Conte ha presentato un documento in 9 punti. In sostanza c’è la difesa del reddito di cittadinanza, il bonus del 110 per cento, la richiesta del salario minimo, aiuti alle famiglie per le bollette, riduzione del cuneo fiscale, rateizzazione delle imposte. Tutto condito dalla parolina magica: discontinuità. Alcune delle richieste dei 5Stelle sono già in agenda, alcune già anticipate. Altre appaiono buoni propositi che si discuteranno nella prossima legge di bilancio.
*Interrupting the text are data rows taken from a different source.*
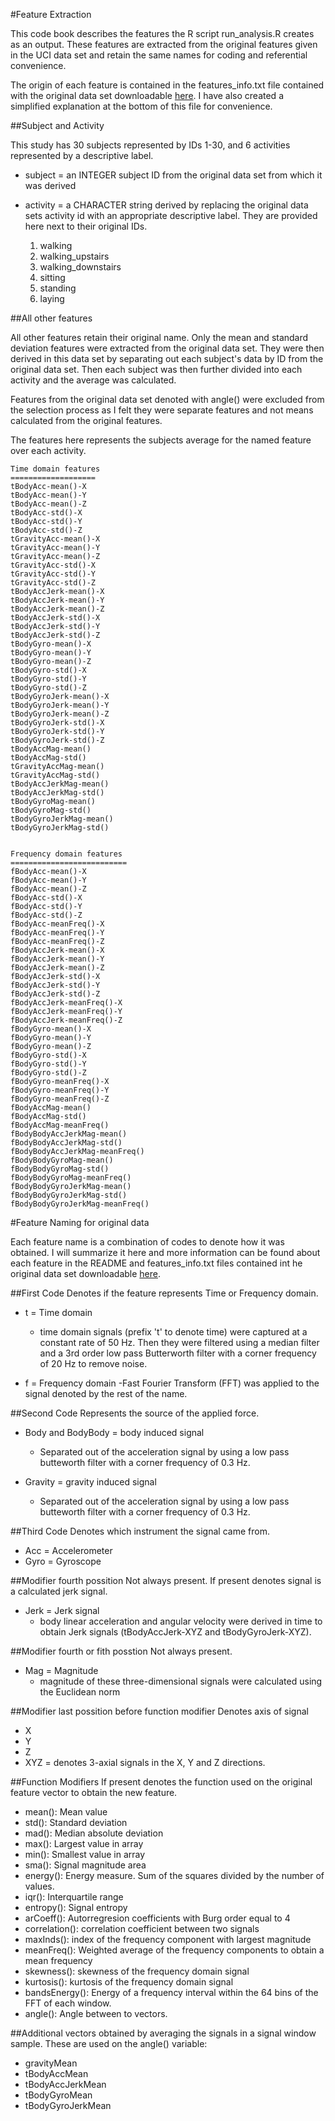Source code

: #Feature Extraction

This code book describes the features the R script run_analysis.R creates as an output.  These features are extracted from the original features given in the UCI data set and retain the same names for coding and referential convenience.

The origin of each feature is contained in the features_info.txt file contained with the original data set downloadable [here](https://d396qusza40orc.cloudfront.net/getdata%2Fprojectfiles%2FUCI%20HAR%20Dataset.zip).  I have also created a simplified explanation at the bottom of this file for convenience.


##Subject and Activity

This study has 30 subjects represented by IDs 1-30, and 6 activities represented by a descriptive label.

- subject = an INTEGER subject ID from the original data set from which it was derived
    
- activity = a CHARACTER string derived by replacing the original data sets activity id with an appropriate descriptive label.  They are provided here next to their original IDs.
    1. walking
    2. walking_upstairs
    3. walking_downstairs
    4. sitting
    5. standing
    6. laying


##All other features

All other features retain their original name. Only the mean and standard deviation features were extracted from the original data set. They were then derived in this data set by separating out each subject's data by ID from the original data set. Then each subject was then further divided into each activity and the average was calculated.

Features from the original data set denoted with angle() were excluded from the selection process as I felt they were separate features and not means calculated from the original features.

The features here represents the subjects average for the named feature over each activity.


    Time domain features
    ===================
    tBodyAcc-mean()-X
    tBodyAcc-mean()-Y
    tBodyAcc-mean()-Z
    tBodyAcc-std()-X
    tBodyAcc-std()-Y
    tBodyAcc-std()-Z
    tGravityAcc-mean()-X
    tGravityAcc-mean()-Y
    tGravityAcc-mean()-Z
    tGravityAcc-std()-X
    tGravityAcc-std()-Y
    tGravityAcc-std()-Z
    tBodyAccJerk-mean()-X
    tBodyAccJerk-mean()-Y
    tBodyAccJerk-mean()-Z
    tBodyAccJerk-std()-X
    tBodyAccJerk-std()-Y
    tBodyAccJerk-std()-Z
    tBodyGyro-mean()-X
    tBodyGyro-mean()-Y
    tBodyGyro-mean()-Z
    tBodyGyro-std()-X
    tBodyGyro-std()-Y
    tBodyGyro-std()-Z
    tBodyGyroJerk-mean()-X
    tBodyGyroJerk-mean()-Y
    tBodyGyroJerk-mean()-Z
    tBodyGyroJerk-std()-X
    tBodyGyroJerk-std()-Y
    tBodyGyroJerk-std()-Z
    tBodyAccMag-mean()
    tBodyAccMag-std()
    tGravityAccMag-mean()
    tGravityAccMag-std()
    tBodyAccJerkMag-mean()
    tBodyAccJerkMag-std()
    tBodyGyroMag-mean()
    tBodyGyroMag-std()
    tBodyGyroJerkMag-mean()
    tBodyGyroJerkMag-std()
    
    
    Frequency domain features
    ==========================
    fBodyAcc-mean()-X
    fBodyAcc-mean()-Y
    fBodyAcc-mean()-Z
    fBodyAcc-std()-X
    fBodyAcc-std()-Y
    fBodyAcc-std()-Z
    fBodyAcc-meanFreq()-X
    fBodyAcc-meanFreq()-Y
    fBodyAcc-meanFreq()-Z
    fBodyAccJerk-mean()-X
    fBodyAccJerk-mean()-Y
    fBodyAccJerk-mean()-Z
    fBodyAccJerk-std()-X
    fBodyAccJerk-std()-Y
    fBodyAccJerk-std()-Z
    fBodyAccJerk-meanFreq()-X
    fBodyAccJerk-meanFreq()-Y
    fBodyAccJerk-meanFreq()-Z
    fBodyGyro-mean()-X
    fBodyGyro-mean()-Y
    fBodyGyro-mean()-Z
    fBodyGyro-std()-X
    fBodyGyro-std()-Y
    fBodyGyro-std()-Z
    fBodyGyro-meanFreq()-X
    fBodyGyro-meanFreq()-Y
    fBodyGyro-meanFreq()-Z
    fBodyAccMag-mean()
    fBodyAccMag-std()
    fBodyAccMag-meanFreq()
    fBodyBodyAccJerkMag-mean()
    fBodyBodyAccJerkMag-std()
    fBodyBodyAccJerkMag-meanFreq()
    fBodyBodyGyroMag-mean()
    fBodyBodyGyroMag-std()
    fBodyBodyGyroMag-meanFreq()
    fBodyBodyGyroJerkMag-mean()
    fBodyBodyGyroJerkMag-std()
    fBodyBodyGyroJerkMag-meanFreq()



#Feature Naming for original data

Each feature name is a combination of codes to denote how it was obtained.  I will summarize it here and more information can be found about each feature in the README and features_info.txt files contained int he original data set downloadable [here](https://d396qusza40orc.cloudfront.net/getdata%2Fprojectfiles%2FUCI%20HAR%20Dataset.zip).


##First Code
Denotes if the feature represents Time or Frequency domain.

- t = Time domain
    - time domain signals (prefix 't' to denote time) were captured at a constant rate of 50 Hz. Then they were filtered using a median filter and a 3rd order low pass Butterworth filter with a corner frequency of 20 Hz to remove noise.
    
- f = Frequency domain
    -Fast Fourier Transform (FFT) was applied to the signal denoted by the rest of the name.
    
    
##Second Code
Represents the source of the applied force.

- Body and BodyBody = body induced signal
    - Separated out of the acceleration signal by using a low pass butteworth filter with a corner frequency of 0.3 Hz.

- Gravity = gravity induced signal
    - Separated out of the acceleration signal by using a low pass butteworth filter with a corner frequency of 0.3 Hz.


##Third Code
Denotes which instrument the signal came from.

- Acc = Accelerometer
- Gyro = Gyroscope


##Modifier fourth possition
Not always present.  If present denotes signal is a calculated jerk signal.

- Jerk = Jerk signal
    - body linear acceleration and angular velocity were derived in time to obtain Jerk signals (tBodyAccJerk-XYZ and tBodyGyroJerk-XYZ).
    
##Modifier fourth or fith posstion
Not always present.

- Mag = Magnitude
    - magnitude of these three-dimensional signals were calculated using the Euclidean norm 


##Modifier last possition before function modifier
Denotes axis of signal

- X
- Y
- Z
- XYZ = denotes 3-axial signals in the X, Y and Z directions.


##Function Modifiers
If present denotes the function used on the original feature vector to obtain the new feature.

- mean(): Mean value
- std(): Standard deviation
- mad(): Median absolute deviation 
- max(): Largest value in array
- min(): Smallest value in array
- sma(): Signal magnitude area
- energy(): Energy measure. Sum of the squares divided by the number of values. 
- iqr(): Interquartile range 
- entropy(): Signal entropy
- arCoeff(): Autorregresion coefficients with Burg order equal to 4
- correlation(): correlation coefficient between two signals
- maxInds(): index of the frequency component with largest magnitude
- meanFreq(): Weighted average of the frequency components to obtain a mean frequency
- skewness(): skewness of the frequency domain signal 
- kurtosis(): kurtosis of the frequency domain signal 
- bandsEnergy(): Energy of a frequency interval within the 64 bins of the FFT of each window.
- angle(): Angle between to vectors.


##Additional vectors obtained by averaging the signals in a signal window sample. These are used on the angle() variable:

- gravityMean
- tBodyAccMean
- tBodyAccJerkMean
- tBodyGyroMean
- tBodyGyroJerkMean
Draghi, come ha riferito Conte, si è riservato di esaminare con attenzione il documento. Ma nell’immediato è stata posta la fiducia al Decreto Aiuti, sul quale i 5Stelle avevano delle profonde riserve. E la fiducia un partito della maggioranza non può non votarla. L’importante è andare avanti, anche se qualche concessione, pur se soltanto formalmente, dovrà essere fatta.

Conte si è lamentato per i continui attacchi al reddito di cittadinanza. Ecco, forse per un po’ se ne parlerà meno: anche se è evidente a tutti che, prima o poi, quel provvedimento andrà rivisto. Inoltre fare troppe concessioni ai 5Stelle aizzerebbe Salvini. Anche lui ha già alzato la voce, a volte sembra sul punto di uscire dal governo, in altri momenti sembra assecondare la linea governista.
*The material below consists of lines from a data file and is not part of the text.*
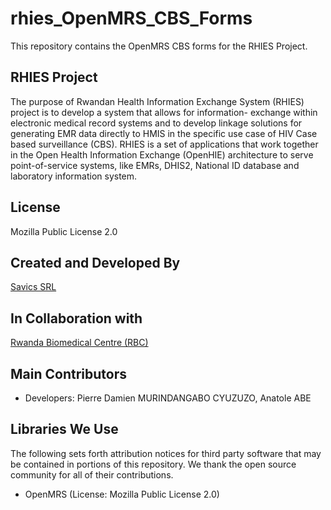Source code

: # rhies_OpenMRS_CBS_Forms
This repository contains the OpenMRS CBS forms for the RHIES Project.

## RHIES Project
The purpose of Rwandan Health Information Exchange System (RHIES) project is to develop a system that allows for information- exchange within electronic medical record systems and to develop linkage solutions for generating EMR data directly to HMIS in the specific use case of HIV Case based surveillance (CBS). RHIES is a set of applications that work together in the Open Health Information Exchange (OpenHIE) architecture to serve point-of-service systems, like EMRs, DHIS2, National ID database and laboratory information system.

## License
Mozilla Public License 2.0

## Created and Developed By
[Savics SRL](https://savics.org)

## In Collaboration with
[Rwanda Biomedical Centre (RBC)](https://www.rbc.gov.rw/)

## Main Contributors
* Developers: Pierre Damien MURINDANGABO CYUZUZO, Anatole ABE

## Libraries We Use
The following sets forth attribution notices for third party software that may be contained in portions of this repository. We thank the open source community for all of their contributions.

* OpenMRS (License: Mozilla Public License 2.0)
Lui avrebbe un progetto, quello di coinvolgere tutti i leader dei partiti nell’azione di governo fino al termine della legislatura. Un modo forse per depotenziare anche Giorgetti. Ma come arrivare a quel punto? Con la crisi? Il rischio è che dopo non ci sarebbe un nuovo governo, ma il voto. E Salvini vuole del tempo per provare a rilanciare una Lega in grave difficoltà.
Potrebbe proporre a Draghi un direttorio, ma il premier non ha alcuna intenzione di lasciarsi commissariare. Forse si rinvierà tutto a settembre, con l’appuntamento di Pontida.
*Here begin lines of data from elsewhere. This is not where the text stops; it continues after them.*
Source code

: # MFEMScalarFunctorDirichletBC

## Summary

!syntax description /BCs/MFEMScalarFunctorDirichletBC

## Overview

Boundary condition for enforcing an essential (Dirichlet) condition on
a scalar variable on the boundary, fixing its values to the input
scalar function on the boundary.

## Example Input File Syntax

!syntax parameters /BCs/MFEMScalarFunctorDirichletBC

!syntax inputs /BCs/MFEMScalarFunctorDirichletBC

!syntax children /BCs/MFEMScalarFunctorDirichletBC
Ma è chiaro fin da ora che i 5Stelle e la Lega sono alla disperata ricerca di una strategia per cercare almeno di limitare una frana elettorale, che, al momento, appare inarrestabile. E le elezioni politiche non sono così lontane.
Anche per questo c’è già chi è al lavoro in vista di quell’appuntamento. Si muove Di Maio, che cerca sponde in Sala per poter giocare la prossima partita elettorale. Nella galassia centrista si muovono un po’ tutti. L’obiettivo comune sarebbe quello di cambiare la legge elettorale con un proporzionale puro che lascerebbe a tutti le mani libere per discutere di alleanze dopo il voto, in una situazione in cui i piccoli partiti possono divenire determinanti. Ma c’è un governo da tenere in piedi. Ed è un’impresa faticosa che necessita di continue mediazioni che, inevitabilmente, rendono difficoltosa la marcia dell’esecutivo, con il rischio che qualcuno (Salvini o Conte) non decida di staccare la spina.